Sustaining alliances through adaptation
Western alliances will remain central to global stability but they will need to adapt to more fluid patterns of cooperation. This will involve managing differences more openly while maintaining unity on core security questions.
Flexibility will become as important as solidarity. Alliances that are able to adjust without fragmenting will be better positioned to operate in a more volatile international environment.
Order without hierarchy: Hedley Bull and why international society still matters
A useful conceptual foundation for understanding the current condition of global instability can be found in “The Anarchical Society” by Hedley Bull 1977. Bull’s central argument is that although the international system lacks a central authority, it is not devoid of order. Instead, order is produced through a set of shared institutions, rules and practices among states.
These include diplomacy, international law, the balance of power and the management role of great powers. In Bull’s framework, these institutions do not remove conflict but structure it, limiting escalation and reducing uncertainty in relations between states.

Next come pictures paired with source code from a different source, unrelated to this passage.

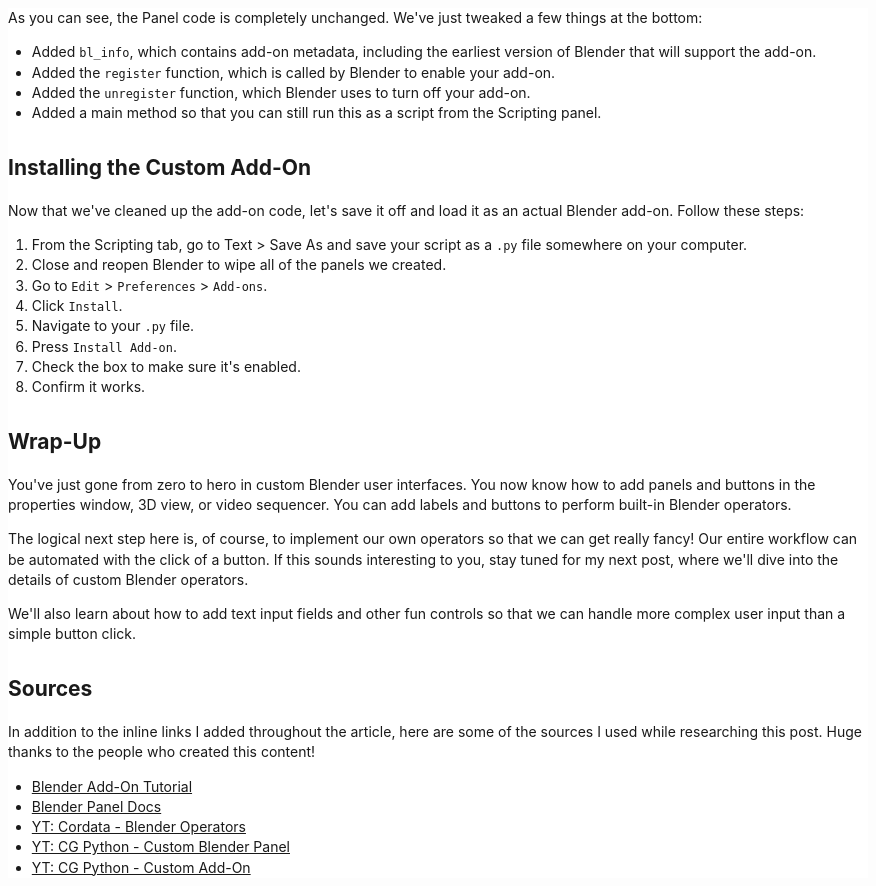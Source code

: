 As you can see, the Panel code is completely unchanged. We've just tweaked a few things at the bottom:

- Added `bl_info`, which contains add-on metadata, including the earliest version of Blender that will support the add-on.
- Added the `register` function, which is called by Blender to enable your add-on.
- Added the `unregister` function, which Blender uses to turn off your add-on.
- Added a main method so that you can still run this as a script from the Scripting panel.

## Installing the Custom Add-On

Now that we've cleaned up the add-on code, let's save it off and load it as an actual Blender add-on. Follow these steps:

1. From the Scripting tab, go to Text > Save As and save your script as a `.py` file somewhere on your computer.
2. Close and reopen Blender to wipe all of the panels we created.
3. Go to `Edit` > `Preferences` > `Add-ons`.
4. Click `Install`.
5. Navigate to your `.py` file.
6. Press `Install Add-on`.
7. Check the box to make sure it's enabled.
8. Confirm it works.

## Wrap-Up

You've just gone from zero to hero in custom Blender user interfaces. You now know how to add panels and buttons in the properties window, 3D view, or video sequencer. You can add labels and buttons to perform built-in Blender operators.

The logical next step here is, of course, to implement our own operators so that we can get really fancy! Our entire workflow can be automated with the click of a button. If this sounds interesting to you, stay tuned for my next post, where we'll dive into the details of custom Blender operators.

We'll also learn about how to add text input fields and other fun controls so that we can handle more complex user input than a simple button click.

## Sources

In addition to the inline links I added throughout the article, here are some of the sources I used while researching this post. Huge thanks to the people who created this content!

- [Blender Add-On Tutorial](https://docs.blender.org/manual/en/latest/advanced/scripting/addon_tutorial.html)
- [Blender Panel Docs](https://docs.blender.org/api/current/bpy.types.Panel.html)
- [YT: Cordata - Blender Operators](https://www.youtube.com/watch?v=lq8WpPLxw1E)
- [YT: CG Python - Custom Blender Panel](https://www.youtube.com/watch?v=Qyy_6N3JV3k)
- [YT: CG Python - Custom Add-On](https://www.youtube.com/watch?v=0_QskeU8CPo)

This perspective is directly relevant to the present environment described in this article. The current international system is characterised less by isolated crises and more by continuous instability across political, economic and security domains. In Bull’s terms, this raises questions about the weakening of the shared rules and expectations that sustain international society.
The emphasis in this article on clearer strategic signalling, crisis communication mechanisms and the management of interdependence can be read as an attempt to reinforce the kinds of stabilising practices Bull identified. Likewise, the argument that stability depends on structured competition rather than the elimination of rivalry reflects his view that order in an anarchic system is maintained through institutional constraint rather than the absence of conflict.
Seen from this perspective, the challenge is not the removal of anarchy but the strengthening of the institutions and expectations that make an anarchic system governable.
Summary of approaches to stabilisation
Stabilisation in the current environment does not depend on eliminating competition but on structuring it more effectively.
Externally this requires clearer signalling of strategic boundaries and more reliable mechanisms for crisis communication across military, economic and technological domains. The objective is to reduce uncertainty in escalation dynamics rather than to reduce competition itself.
Economically it requires managing interdependence in a more deliberate way. This involves reducing vulnerability in critical supply chains and strategic sectors while maintaining the benefits of global exchange where it does not create coercive dependency.
Internally it requires strengthening institutional capacity and ensuring continuity in core state functions across political cycles. This includes maintaining consistent long term policy direction despite electoral change.
An important requirement is the development of structured cross-party dialogue on core strategic issues. This is not intended to reduce political competition but to preserve continuity in foreign policy, security and systemic resilience. Without such mechanisms, external pressure is more likely to translate into internal volatility.
The reduction of systemic pressure will not come from a single policy shift but from cumulative improvements across external strategy and internal governance. Stability will depend on whether the West can combine strategic clarity abroad with social and institutional resilience at home.
The central task is therefore not the restoration of a previous order but the construction of a more adaptive one capable of absorbing shocks without accelerating fragmentation.